A Imola si sono mosse bene anche le giovani.
Ragusa è stata instancabile e anche Cavalli ha tentato il tutto per tutto. Brave davvero.
Come si inserisce in questa orchestra Letizia Paternoster?
Lei deve ancora maturare in certe corse più lunghe e dure. In pista invece è fortissima, tanto che se fossi Salvoldi, con lei mi giocherei il tutto per tutto a Tokyo, perché non le manca proprio nulla. Su strada c’è da fare, ma c’è anche tanto tempo davanti.
Avere un tecnico come Giorgia Bronzini la aiuterà?
Sicuramente sì e so che hanno accanto anche Elisabetta Borgia, una collega psicologa, che la aiuta a gestire l’aspetto mentale.

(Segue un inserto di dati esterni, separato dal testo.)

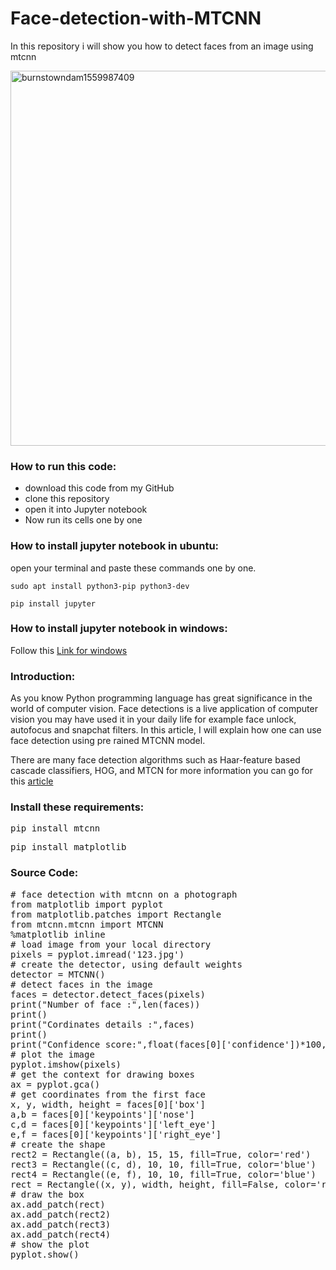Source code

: # Face-detection-with-MTCNN
In this repository i will show you how to detect faces from an image using mtcnn

<img class="alignnone size-full wp-image-103" src="https://getpython.files.wordpress.com/2019/06/burnstowndam1559987409.png" alt="burnstowndam1559987409" width="800" height="600" />
<h3>How to run this code:</h3>
<ul>
	<li>download this code from my GitHub</li>
	<li>clone this repository</li>
	<li>open it into Jupyter notebook</li>
	<li>Now run its cells one by one</li>
</ul>
<h3>How to install jupyter notebook in ubuntu:</h3>
open your terminal and paste these commands one by one.
<pre class="code-pre command"><code>sudo apt install python3-pip python3-dev</code></pre>
<pre class="code-pre command"><code>pip install jupyter</code></pre>
<h3>How to install jupyter notebook in windows:</h3>
Follow this <a href="https://jupyter-notebook-beginner-guide.readthedocs.io/en/latest/install.html">Link for windows</a>
<h3></h3>
<h3>Introduction:</h3>
As you know Python programming language has great significance in the world of computer vision. Face detections is a live application of computer vision you may have used it in your daily life for example face unlock, autofocus and snapchat filters. In this article, I will explain how one can use face detection using pre rained MTCNN model.

There are many face detection algorithms such as Haar-feature based cascade classifiers, HOG, and MTCN for more information you can go for this <a href="https://towardsdatascience.com/whats-the-difference-between-haar-feature-classifiers-and-convolutional-neural-networks-ce6828343aeb">article</a>
<h3>Install these requirements:</h3>
<pre><span id="pip-command">pip install mtcnn</span></pre>
<pre><span id="pip-command">pip install matplotlib</span></pre>
<h3>Source Code:</h3>
<pre># face detection with mtcnn on a photograph
from matplotlib import pyplot
from matplotlib.patches import Rectangle
from mtcnn.mtcnn import MTCNN
%matplotlib inline
# load image from your local directory
pixels = pyplot.imread('123.jpg')
# create the detector, using default weights
detector = MTCNN()
# detect faces in the image
faces = detector.detect_faces(pixels)
print("Number of face :",len(faces))
print()
print("Cordinates details :",faces)
print()
print("Confidence score:",float(faces[0]['confidence'])*100,"percent")
# plot the image
pyplot.imshow(pixels)
# get the context for drawing boxes
ax = pyplot.gca()
# get coordinates from the first face
x, y, width, height = faces[0]['box']
a,b = faces[0]['keypoints']['nose']
c,d = faces[0]['keypoints']['left_eye']
e,f = faces[0]['keypoints']['right_eye']
# create the shape
rect2 = Rectangle((a, b), 15, 15, fill=True, color='red')
rect3 = Rectangle((c, d), 10, 10, fill=True, color='blue')
rect4 = Rectangle((e, f), 10, 10, fill=True, color='blue')
rect = Rectangle((x, y), width, height, fill=False, color='red')
# draw the box
ax.add_patch(rect)
ax.add_patch(rect2)
ax.add_patch(rect3)
ax.add_patch(rect4)
# show the plot
pyplot.show()

</pre>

Longo Borghini si è ribellata alla risposta di Van der Breggen sul fatto che le ragazze olandesi sarebbero più libere di fare sport rispetto ad altre. Quale il Romoli pensiero?
Ma non è una cosa sbagliata, la differenza c’è. In Italia non ci sono tante squadre fra cui scegliere. Elisa corre nella Trek-Segafredo ed ha alle spalle un corpo militare.
Le cose cambiano?
Se non hai questo tipo di legame, che ti assicura uno stipendio dopo e una buona assicurazione, non sei protetta. Il ciclismo da noi sta cambiando moltissimo, ma in Olanda è più strutturato e meno misogino. Le ragazze lassù hanno quasi la stessa visibilità dei maschi. Per cui capisco la risposta di Elisa, ma non tutte in Italia sono messe così bene.